Analysis and prediction of stream water quality in the Great Barrier Reef catchments using Bayesian hierarchical model

  • The Great Barrier Reef (GBR) is the world's largest coral ecosystem and it has been experiencing significant water quality deterioration due in part to agricultural intensification and urban settlement in adjacent catchments. The land-derived pollutants are responsible for the degradation of instream water quality in the GBR catchment. The spatial and temporal variations in water quality hinder the interpretation of the water quality monitoring data. The water quality monitoring program provides a potential opportunity to develop a data-driven understanding of water quality at catchment scale; including both natural and anthropogenic influences on water quality. In this project, we investigated water quality monitoring records from 32 site across the GBR catchments (Figure 1). We adopted Bayesian hierarchical modelling: decomposes the complex interactions in the observed data into a series of conditional models. We incorporated the spatial variability in stream water quality within a two-level modelling structure to capture the variability between sites (Figure 2). The modelling results (Figure 3) indicated large positive deviation: Burdekin and Fitzroy sites, especially 3 upland sites in Fitzroy.  The inference of the model parameters (Figure 4) showed that: 1) land use - grazing and dry land agriculture have significant impacts on source of TSS; 2)   geology: soil erodibility - impact on pollutant mobilisation (erosion effect); 3) topography: slope - impact on pollutant delivery.
  • Shuci Liu (PhD scholar), Prof. Andrew W. Western (Co-supervisor), Dr. Anna Lintern (Co-supervisor, Monash), Dr. Angus Webb (Co-supervisor), Dr. David Waters (Collaborator)

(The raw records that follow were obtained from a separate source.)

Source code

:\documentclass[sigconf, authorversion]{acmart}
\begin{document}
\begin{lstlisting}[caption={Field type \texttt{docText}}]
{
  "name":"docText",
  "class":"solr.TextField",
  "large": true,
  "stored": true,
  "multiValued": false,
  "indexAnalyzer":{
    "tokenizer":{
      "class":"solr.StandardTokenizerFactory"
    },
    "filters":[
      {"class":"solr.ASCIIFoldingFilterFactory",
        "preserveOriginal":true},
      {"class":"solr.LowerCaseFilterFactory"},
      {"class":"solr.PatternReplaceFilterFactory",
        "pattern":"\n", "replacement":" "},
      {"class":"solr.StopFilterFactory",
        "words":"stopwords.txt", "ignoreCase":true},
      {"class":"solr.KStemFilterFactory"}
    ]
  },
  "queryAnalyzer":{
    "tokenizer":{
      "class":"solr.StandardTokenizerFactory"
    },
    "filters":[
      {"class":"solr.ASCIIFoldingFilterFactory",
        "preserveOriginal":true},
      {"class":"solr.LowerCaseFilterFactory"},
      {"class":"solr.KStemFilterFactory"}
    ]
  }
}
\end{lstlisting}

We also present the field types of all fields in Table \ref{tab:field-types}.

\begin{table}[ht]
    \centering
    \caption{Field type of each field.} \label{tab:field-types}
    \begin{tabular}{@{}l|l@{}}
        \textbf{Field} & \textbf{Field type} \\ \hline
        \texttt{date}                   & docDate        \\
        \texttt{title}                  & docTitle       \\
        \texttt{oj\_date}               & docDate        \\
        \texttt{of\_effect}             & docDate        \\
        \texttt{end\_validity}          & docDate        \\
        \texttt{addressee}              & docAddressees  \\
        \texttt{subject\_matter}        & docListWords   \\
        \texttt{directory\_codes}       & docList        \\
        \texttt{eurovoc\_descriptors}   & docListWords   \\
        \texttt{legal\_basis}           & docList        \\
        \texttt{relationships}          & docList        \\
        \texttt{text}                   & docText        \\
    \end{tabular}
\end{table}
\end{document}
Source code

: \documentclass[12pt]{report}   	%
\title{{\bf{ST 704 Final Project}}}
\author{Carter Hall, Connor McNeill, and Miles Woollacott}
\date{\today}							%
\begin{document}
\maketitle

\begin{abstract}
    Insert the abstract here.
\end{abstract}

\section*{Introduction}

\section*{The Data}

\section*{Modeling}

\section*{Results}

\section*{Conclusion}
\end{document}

Hydrological model calibration in the ungauged basins using ground-based and satellite observations of river stages

  • Jie Jian (PhD Scholar), Dr. Justin Costelloe (Co-supervisor), Prof. QJ Wang (Co-supervisor)


  • Hydrological modelling is used as a tool to understand and quantify hydrological processes and is applied in predictions and decision-making processes. Model parameters that cannot be measured directly should be calibrated to make models accurate. Thus, the observed discharge data that can be used to constrain the model parameters are essential. However, the majority of the streams in the world are ungauged or sparsely gauged. In these catchments, the uncertainty issue is quite obvious and significant due to the lack of continuous discharge data. Thus new calibration methods that could use water level data instead are crucial in streamflow prediction in ungauged and poorly gauged areas. 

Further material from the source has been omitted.